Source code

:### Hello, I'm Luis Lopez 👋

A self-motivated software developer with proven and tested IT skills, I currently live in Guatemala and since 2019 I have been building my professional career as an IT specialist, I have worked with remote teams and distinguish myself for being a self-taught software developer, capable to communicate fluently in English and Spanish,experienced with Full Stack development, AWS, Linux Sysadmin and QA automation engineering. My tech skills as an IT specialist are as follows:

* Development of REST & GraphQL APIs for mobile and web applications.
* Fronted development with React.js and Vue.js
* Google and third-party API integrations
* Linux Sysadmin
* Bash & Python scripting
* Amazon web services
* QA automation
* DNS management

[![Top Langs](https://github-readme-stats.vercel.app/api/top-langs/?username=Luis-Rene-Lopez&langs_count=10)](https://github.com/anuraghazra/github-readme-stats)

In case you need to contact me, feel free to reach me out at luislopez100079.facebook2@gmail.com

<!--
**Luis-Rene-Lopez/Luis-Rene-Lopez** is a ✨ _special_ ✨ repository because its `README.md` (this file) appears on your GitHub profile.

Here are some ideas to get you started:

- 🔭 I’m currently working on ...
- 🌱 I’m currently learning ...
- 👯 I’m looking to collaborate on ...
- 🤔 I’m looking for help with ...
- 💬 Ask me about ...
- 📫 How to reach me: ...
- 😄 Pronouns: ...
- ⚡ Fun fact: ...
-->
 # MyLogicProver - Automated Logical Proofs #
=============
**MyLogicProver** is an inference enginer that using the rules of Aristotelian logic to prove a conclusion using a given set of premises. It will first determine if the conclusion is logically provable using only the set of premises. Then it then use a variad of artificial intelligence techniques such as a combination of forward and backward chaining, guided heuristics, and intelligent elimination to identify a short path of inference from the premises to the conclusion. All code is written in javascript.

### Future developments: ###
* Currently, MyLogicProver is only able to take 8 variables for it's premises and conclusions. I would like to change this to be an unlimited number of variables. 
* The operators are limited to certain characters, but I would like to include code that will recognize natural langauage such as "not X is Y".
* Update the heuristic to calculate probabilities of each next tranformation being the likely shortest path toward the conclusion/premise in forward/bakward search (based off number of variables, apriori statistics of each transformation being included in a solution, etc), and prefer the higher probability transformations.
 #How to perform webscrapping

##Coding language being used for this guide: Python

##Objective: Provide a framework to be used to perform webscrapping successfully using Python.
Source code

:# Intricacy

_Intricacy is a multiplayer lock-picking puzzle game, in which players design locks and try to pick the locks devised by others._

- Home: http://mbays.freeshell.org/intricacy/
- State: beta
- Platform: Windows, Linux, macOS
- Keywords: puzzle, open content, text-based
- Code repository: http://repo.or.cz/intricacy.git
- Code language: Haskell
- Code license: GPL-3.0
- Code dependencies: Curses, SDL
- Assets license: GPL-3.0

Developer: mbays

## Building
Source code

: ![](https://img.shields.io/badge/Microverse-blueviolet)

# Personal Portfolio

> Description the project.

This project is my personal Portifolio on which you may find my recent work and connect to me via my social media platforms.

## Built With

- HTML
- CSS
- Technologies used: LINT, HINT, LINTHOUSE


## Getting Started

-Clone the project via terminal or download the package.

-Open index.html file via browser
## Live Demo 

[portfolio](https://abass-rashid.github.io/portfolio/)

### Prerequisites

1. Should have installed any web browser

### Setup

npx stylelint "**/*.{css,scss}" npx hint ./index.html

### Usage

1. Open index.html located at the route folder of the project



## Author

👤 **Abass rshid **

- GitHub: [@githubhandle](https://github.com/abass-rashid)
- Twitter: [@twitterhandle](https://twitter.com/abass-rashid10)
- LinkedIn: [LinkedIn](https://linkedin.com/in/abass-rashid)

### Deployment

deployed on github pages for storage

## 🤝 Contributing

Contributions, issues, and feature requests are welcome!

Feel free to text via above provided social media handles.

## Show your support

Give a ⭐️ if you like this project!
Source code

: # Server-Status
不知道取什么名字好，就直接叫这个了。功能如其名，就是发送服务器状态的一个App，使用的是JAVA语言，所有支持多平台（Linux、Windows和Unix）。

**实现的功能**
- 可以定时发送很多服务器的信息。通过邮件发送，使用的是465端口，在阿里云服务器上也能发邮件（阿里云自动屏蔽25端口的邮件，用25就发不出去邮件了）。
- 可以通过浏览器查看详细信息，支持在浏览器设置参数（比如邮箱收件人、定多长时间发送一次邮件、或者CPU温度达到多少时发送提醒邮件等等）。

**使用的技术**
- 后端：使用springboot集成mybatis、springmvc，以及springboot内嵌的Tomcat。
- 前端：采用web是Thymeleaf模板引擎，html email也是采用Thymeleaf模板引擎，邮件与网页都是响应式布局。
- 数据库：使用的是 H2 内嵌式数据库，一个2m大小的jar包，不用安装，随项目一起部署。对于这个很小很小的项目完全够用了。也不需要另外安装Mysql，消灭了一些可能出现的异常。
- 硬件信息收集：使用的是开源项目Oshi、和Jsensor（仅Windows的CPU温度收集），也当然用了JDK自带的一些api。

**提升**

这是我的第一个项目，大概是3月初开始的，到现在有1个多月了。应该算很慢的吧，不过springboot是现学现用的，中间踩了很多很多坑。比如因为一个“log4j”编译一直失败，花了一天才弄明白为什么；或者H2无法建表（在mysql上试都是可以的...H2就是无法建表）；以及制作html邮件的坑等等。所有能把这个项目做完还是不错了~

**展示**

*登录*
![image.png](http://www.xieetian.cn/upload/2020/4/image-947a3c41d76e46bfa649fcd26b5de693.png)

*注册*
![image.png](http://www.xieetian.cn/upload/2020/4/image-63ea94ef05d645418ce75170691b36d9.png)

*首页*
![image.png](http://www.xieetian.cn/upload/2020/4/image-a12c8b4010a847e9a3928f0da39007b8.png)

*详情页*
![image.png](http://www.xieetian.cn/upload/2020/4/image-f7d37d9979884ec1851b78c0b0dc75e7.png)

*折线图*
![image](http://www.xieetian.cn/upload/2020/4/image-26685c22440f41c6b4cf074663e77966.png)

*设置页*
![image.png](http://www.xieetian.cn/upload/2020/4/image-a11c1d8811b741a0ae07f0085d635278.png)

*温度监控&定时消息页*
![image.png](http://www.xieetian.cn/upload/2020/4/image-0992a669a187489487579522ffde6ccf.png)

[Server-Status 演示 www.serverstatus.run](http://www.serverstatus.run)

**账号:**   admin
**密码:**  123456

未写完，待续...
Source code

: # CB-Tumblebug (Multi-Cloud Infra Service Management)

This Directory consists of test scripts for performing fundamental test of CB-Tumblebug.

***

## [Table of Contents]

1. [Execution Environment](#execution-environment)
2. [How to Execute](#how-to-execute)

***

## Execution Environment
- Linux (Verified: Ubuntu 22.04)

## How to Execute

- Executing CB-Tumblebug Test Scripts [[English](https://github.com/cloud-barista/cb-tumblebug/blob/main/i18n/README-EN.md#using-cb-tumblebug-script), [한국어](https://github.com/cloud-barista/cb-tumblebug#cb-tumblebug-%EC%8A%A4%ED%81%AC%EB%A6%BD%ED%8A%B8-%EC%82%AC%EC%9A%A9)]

* Exercise:
This calls for all of the entries above, repeated exactly.

* Response area:
Source code

:### Hello, I'm Luis Lopez 👋

A self-motivated software developer with proven and tested IT skills, I currently live in Guatemala and since 2019 I have been building my professional career as an IT specialist, I have worked with remote teams and distinguish myself for being a self-taught software developer, capable to communicate fluently in English and Spanish,experienced with Full Stack development, AWS, Linux Sysadmin and QA automation engineering. My tech skills as an IT specialist are as follows:

* Development of REST & GraphQL APIs for mobile and web applications.
* Fronted development with React.js and Vue.js
* Google and third-party API integrations
* Linux Sysadmin
* Bash & Python scripting
* Amazon web services
* QA automation
* DNS management

[![Top Langs](https://github-readme-stats.vercel.app/api/top-langs/?username=Luis-Rene-Lopez&langs_count=10)](https://github.com/anuraghazra/github-readme-stats)

In case you need to contact me, feel free to reach me out at luislopez100079.facebook2@gmail.com

<!--
**Luis-Rene-Lopez/Luis-Rene-Lopez** is a ✨ _special_ ✨ repository because its `README.md` (this file) appears on your GitHub profile.

Here are some ideas to get you started:

- 🔭 I’m currently working on ...
- 🌱 I’m currently learning ...
- 👯 I’m looking to collaborate on ...
- 🤔 I’m looking for help with ...
- 💬 Ask me about ...
- 📫 How to reach me: ...
- 😄 Pronouns: ...
- ⚡ Fun fact: ...
-->
 # MyLogicProver - Automated Logical Proofs #
=============
**MyLogicProver** is an inference enginer that using the rules of Aristotelian logic to prove a conclusion using a given set of premises. It will first determine if the conclusion is logically provable using only the set of premises. Then it then use a variad of artificial intelligence techniques such as a combination of forward and backward chaining, guided heuristics, and intelligent elimination to identify a short path of inference from the premises to the conclusion. All code is written in javascript.

### Future developments: ###
* Currently, MyLogicProver is only able to take 8 variables for it's premises and conclusions. I would like to change this to be an unlimited number of variables. 
* The operators are limited to certain characters, but I would like to include code that will recognize natural langauage such as "not X is Y".
* Update the heuristic to calculate probabilities of each next tranformation being the likely shortest path toward the conclusion/premise in forward/bakward search (based off number of variables, apriori statistics of each transformation being included in a solution, etc), and prefer the higher probability transformations.
 #How to perform webscrapping

##Coding language being used for this guide: Python

##Objective: Provide a framework to be used to perform webscrapping successfully using Python.
Source code

:# Intricacy

_Intricacy is a multiplayer lock-picking puzzle game, in which players design locks and try to pick the locks devised by others._

- Home: http://mbays.freeshell.org/intricacy/
- State: beta
- Platform: Windows, Linux, macOS
- Keywords: puzzle, open content, text-based
- Code repository: http://repo.or.cz/intricacy.git
- Code language: Haskell
- Code license: GPL-3.0
- Code dependencies: Curses, SDL
- Assets license: GPL-3.0

Developer: mbays

## Building
Source code

: ![](https://img.shields.io/badge/Microverse-blueviolet)

# Personal Portfolio

> Description the project.

This project is my personal Portifolio on which you may find my recent work and connect to me via my social media platforms.

## Built With

- HTML
- CSS
- Technologies used: LINT, HINT, LINTHOUSE


## Getting Started

-Clone the project via terminal or download the package.

-Open index.html file via browser
## Live Demo 

[portfolio](https://abass-rashid.github.io/portfolio/)

### Prerequisites

1. Should have installed any web browser

### Setup

npx stylelint "**/*.{css,scss}" npx hint ./index.html

### Usage

1. Open index.html located at the route folder of the project



## Author

👤 **Abass rshid **

- GitHub: [@githubhandle](https://github.com/abass-rashid)
- Twitter: [@twitterhandle](https://twitter.com/abass-rashid10)
- LinkedIn: [LinkedIn](https://linkedin.com/in/abass-rashid)

### Deployment

deployed on github pages for storage

## 🤝 Contributing

Contributions, issues, and feature requests are welcome!

Feel free to text via above provided social media handles.

## Show your support

Give a ⭐️ if you like this project!
Source code

: # Server-Status
不知道取什么名字好，就直接叫这个了。功能如其名，就是发送服务器状态的一个App，使用的是JAVA语言，所有支持多平台（Linux、Windows和Unix）。

**实现的功能**
- 可以定时发送很多服务器的信息。通过邮件发送，使用的是465端口，在阿里云服务器上也能发邮件（阿里云自动屏蔽25端口的邮件，用25就发不出去邮件了）。
- 可以通过浏览器查看详细信息，支持在浏览器设置参数（比如邮箱收件人、定多长时间发送一次邮件、或者CPU温度达到多少时发送提醒邮件等等）。

**使用的技术**
- 后端：使用springboot集成mybatis、springmvc，以及springboot内嵌的Tomcat。
- 前端：采用web是Thymeleaf模板引擎，html email也是采用Thymeleaf模板引擎，邮件与网页都是响应式布局。
- 数据库：使用的是 H2 内嵌式数据库，一个2m大小的jar包，不用安装，随项目一起部署。对于这个很小很小的项目完全够用了。也不需要另外安装Mysql，消灭了一些可能出现的异常。
- 硬件信息收集：使用的是开源项目Oshi、和Jsensor（仅Windows的CPU温度收集），也当然用了JDK自带的一些api。

**提升**

这是我的第一个项目，大概是3月初开始的，到现在有1个多月了。应该算很慢的吧，不过springboot是现学现用的，中间踩了很多很多坑。比如因为一个“log4j”编译一直失败，花了一天才弄明白为什么；或者H2无法建表（在mysql上试都是可以的...H2就是无法建表）；以及制作html邮件的坑等等。所有能把这个项目做完还是不错了~

**展示**

*登录*
![image.png](http://www.xieetian.cn/upload/2020/4/image-947a3c41d76e46bfa649fcd26b5de693.png)

*注册*
![image.png](http://www.xieetian.cn/upload/2020/4/image-63ea94ef05d645418ce75170691b36d9.png)

*首页*
![image.png](http://www.xieetian.cn/upload/2020/4/image-a12c8b4010a847e9a3928f0da39007b8.png)

*详情页*
![image.png](http://www.xieetian.cn/upload/2020/4/image-f7d37d9979884ec1851b78c0b0dc75e7.png)

*折线图*
![image](http://www.xieetian.cn/upload/2020/4/image-26685c22440f41c6b4cf074663e77966.png)

*设置页*
![image.png](http://www.xieetian.cn/upload/2020/4/image-a11c1d8811b741a0ae07f0085d635278.png)

*温度监控&定时消息页*
![image.png](http://www.xieetian.cn/upload/2020/4/image-0992a669a187489487579522ffde6ccf.png)

[Server-Status 演示 www.serverstatus.run](http://www.serverstatus.run)

**账号:**   admin
**密码:**  123456

未写完，待续...
Source code

: # CB-Tumblebug (Multi-Cloud Infra Service Management)

This Directory consists of test scripts for performing fundamental test of CB-Tumblebug.

***

## [Table of Contents]

1. [Execution Environment](#execution-environment)
2. [How to Execute](#how-to-execute)

***

## Execution Environment
- Linux (Verified: Ubuntu 22.04)

## How to Execute

- Executing CB-Tumblebug Test Scripts [[English](https://github.com/cloud-barista/cb-tumblebug/blob/main/i18n/README-EN.md#using-cb-tumblebug-script), [한국어](https://github.com/cloud-barista/cb-tumblebug#cb-tumblebug-%EC%8A%A4%ED%81%AC%EB%A6%BD%ED%8A%B8-%EC%82%AC%EC%9A%A9)]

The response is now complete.